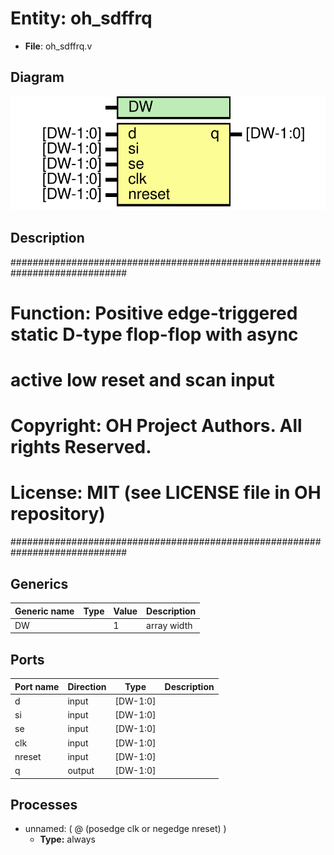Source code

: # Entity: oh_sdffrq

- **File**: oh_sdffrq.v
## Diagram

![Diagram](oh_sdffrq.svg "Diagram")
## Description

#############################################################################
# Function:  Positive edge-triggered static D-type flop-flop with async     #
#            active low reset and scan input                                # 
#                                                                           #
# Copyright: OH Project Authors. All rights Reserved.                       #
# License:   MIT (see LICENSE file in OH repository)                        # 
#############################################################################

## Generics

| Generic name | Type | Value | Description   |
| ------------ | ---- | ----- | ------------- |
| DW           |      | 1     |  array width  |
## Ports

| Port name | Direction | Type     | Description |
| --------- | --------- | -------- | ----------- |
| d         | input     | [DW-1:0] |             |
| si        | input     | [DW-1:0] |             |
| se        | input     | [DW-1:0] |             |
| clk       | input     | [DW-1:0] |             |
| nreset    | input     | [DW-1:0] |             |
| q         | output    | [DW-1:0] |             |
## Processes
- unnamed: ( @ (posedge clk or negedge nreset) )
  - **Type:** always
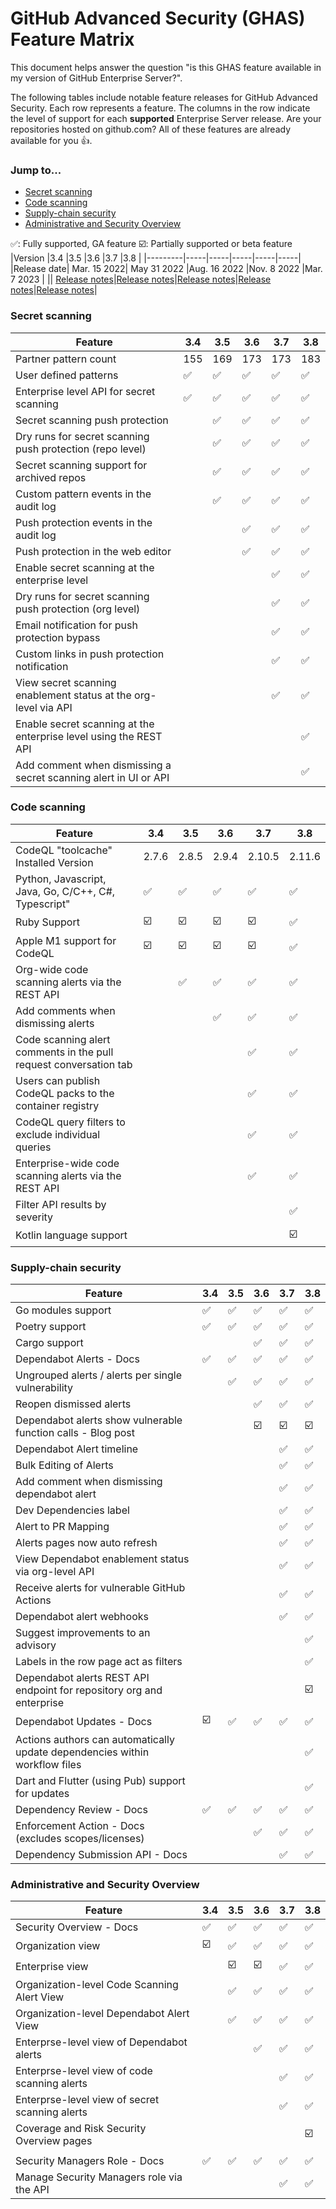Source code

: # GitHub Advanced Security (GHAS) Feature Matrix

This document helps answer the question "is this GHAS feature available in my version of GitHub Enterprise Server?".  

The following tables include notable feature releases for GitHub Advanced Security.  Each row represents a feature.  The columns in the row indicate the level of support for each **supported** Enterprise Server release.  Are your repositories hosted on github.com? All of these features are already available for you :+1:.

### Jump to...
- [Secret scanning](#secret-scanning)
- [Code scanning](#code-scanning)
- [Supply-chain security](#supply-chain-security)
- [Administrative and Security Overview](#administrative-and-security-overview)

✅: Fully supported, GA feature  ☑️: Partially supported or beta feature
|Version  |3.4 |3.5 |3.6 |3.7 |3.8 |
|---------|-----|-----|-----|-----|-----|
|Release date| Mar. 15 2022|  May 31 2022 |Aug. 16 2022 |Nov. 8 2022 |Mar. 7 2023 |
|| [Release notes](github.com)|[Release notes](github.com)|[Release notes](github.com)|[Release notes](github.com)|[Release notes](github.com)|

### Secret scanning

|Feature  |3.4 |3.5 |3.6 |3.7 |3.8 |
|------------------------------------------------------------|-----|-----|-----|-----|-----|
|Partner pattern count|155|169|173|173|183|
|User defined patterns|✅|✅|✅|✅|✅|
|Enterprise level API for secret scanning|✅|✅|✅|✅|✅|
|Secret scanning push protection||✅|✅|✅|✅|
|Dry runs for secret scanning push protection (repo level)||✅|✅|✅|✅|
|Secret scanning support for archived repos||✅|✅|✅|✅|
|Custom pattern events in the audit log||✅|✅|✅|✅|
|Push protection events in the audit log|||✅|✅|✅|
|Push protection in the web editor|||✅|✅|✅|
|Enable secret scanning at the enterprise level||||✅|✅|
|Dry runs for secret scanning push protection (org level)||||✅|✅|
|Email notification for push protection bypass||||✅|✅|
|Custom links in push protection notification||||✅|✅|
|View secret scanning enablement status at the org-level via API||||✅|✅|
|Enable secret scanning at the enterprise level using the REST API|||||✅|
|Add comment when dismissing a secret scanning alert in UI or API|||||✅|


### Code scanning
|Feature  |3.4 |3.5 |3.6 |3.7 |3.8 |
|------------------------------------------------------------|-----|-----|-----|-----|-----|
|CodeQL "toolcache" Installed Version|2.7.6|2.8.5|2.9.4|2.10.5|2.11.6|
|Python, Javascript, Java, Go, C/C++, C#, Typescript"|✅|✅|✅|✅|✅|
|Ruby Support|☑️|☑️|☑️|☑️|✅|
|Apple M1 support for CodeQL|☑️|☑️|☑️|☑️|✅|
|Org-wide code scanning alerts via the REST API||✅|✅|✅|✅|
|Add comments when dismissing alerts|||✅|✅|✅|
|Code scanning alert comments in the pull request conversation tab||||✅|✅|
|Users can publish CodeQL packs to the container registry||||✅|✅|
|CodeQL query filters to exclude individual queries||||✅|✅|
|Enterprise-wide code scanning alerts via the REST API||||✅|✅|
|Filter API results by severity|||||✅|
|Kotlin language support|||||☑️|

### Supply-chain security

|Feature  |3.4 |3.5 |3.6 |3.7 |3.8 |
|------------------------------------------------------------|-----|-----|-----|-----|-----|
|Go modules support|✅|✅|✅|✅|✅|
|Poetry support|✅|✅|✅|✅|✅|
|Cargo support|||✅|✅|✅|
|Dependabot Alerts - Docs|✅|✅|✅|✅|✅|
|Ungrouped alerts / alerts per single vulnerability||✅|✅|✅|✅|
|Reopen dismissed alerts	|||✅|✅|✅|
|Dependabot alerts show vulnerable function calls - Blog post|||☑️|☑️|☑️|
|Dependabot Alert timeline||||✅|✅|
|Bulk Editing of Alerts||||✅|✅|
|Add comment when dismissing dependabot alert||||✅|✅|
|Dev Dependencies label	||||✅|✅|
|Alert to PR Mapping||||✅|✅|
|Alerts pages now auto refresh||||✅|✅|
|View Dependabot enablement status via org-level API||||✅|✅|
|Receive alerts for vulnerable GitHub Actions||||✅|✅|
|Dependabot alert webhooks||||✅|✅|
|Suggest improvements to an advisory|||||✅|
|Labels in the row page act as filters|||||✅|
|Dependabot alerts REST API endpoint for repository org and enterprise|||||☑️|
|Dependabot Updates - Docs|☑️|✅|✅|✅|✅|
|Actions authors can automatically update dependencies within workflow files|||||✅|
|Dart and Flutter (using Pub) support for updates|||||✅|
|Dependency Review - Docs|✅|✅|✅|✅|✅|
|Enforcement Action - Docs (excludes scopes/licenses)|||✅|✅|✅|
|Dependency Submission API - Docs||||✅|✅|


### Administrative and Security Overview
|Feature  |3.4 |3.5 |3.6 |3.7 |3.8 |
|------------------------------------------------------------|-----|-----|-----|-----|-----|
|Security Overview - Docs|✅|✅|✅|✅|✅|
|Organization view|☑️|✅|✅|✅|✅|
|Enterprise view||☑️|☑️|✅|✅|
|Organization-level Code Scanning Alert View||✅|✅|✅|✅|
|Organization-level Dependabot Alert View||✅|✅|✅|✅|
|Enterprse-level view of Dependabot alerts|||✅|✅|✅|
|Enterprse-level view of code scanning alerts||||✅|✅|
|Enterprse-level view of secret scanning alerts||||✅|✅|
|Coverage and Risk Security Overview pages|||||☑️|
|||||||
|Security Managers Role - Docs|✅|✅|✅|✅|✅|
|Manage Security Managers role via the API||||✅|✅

---

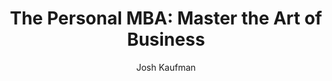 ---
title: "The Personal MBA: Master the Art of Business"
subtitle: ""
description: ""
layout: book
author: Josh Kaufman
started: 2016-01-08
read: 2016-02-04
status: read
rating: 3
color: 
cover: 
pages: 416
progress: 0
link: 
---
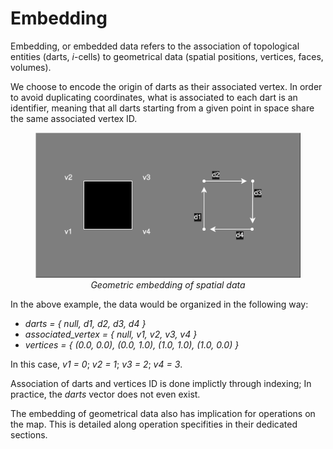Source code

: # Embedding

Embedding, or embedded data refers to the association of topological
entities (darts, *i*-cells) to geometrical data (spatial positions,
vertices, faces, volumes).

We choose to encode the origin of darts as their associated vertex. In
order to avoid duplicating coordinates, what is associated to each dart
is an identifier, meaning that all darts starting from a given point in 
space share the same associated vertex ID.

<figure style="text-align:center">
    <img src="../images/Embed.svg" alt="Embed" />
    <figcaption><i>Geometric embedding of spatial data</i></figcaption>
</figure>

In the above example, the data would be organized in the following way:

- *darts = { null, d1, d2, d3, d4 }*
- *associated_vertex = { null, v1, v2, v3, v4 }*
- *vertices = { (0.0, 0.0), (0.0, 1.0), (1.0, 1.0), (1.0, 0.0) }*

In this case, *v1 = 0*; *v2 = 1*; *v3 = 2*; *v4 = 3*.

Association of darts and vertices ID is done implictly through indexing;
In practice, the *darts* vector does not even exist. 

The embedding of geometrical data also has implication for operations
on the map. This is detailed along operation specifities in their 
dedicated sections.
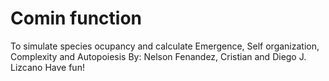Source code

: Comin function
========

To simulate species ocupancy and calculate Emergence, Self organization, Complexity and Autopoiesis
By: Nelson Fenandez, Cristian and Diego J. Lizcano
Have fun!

- Instructions to follow -
Every line with the string "Overview" in the material should be returned.

- Expected answer -
- [Administrative and Security Overview](#administrative-and-security-overview)
### Administrative and Security Overview
|Security Overview - Docs|✅|✅|✅|✅|✅|
|Coverage and Risk Security Overview pages|||||☑️|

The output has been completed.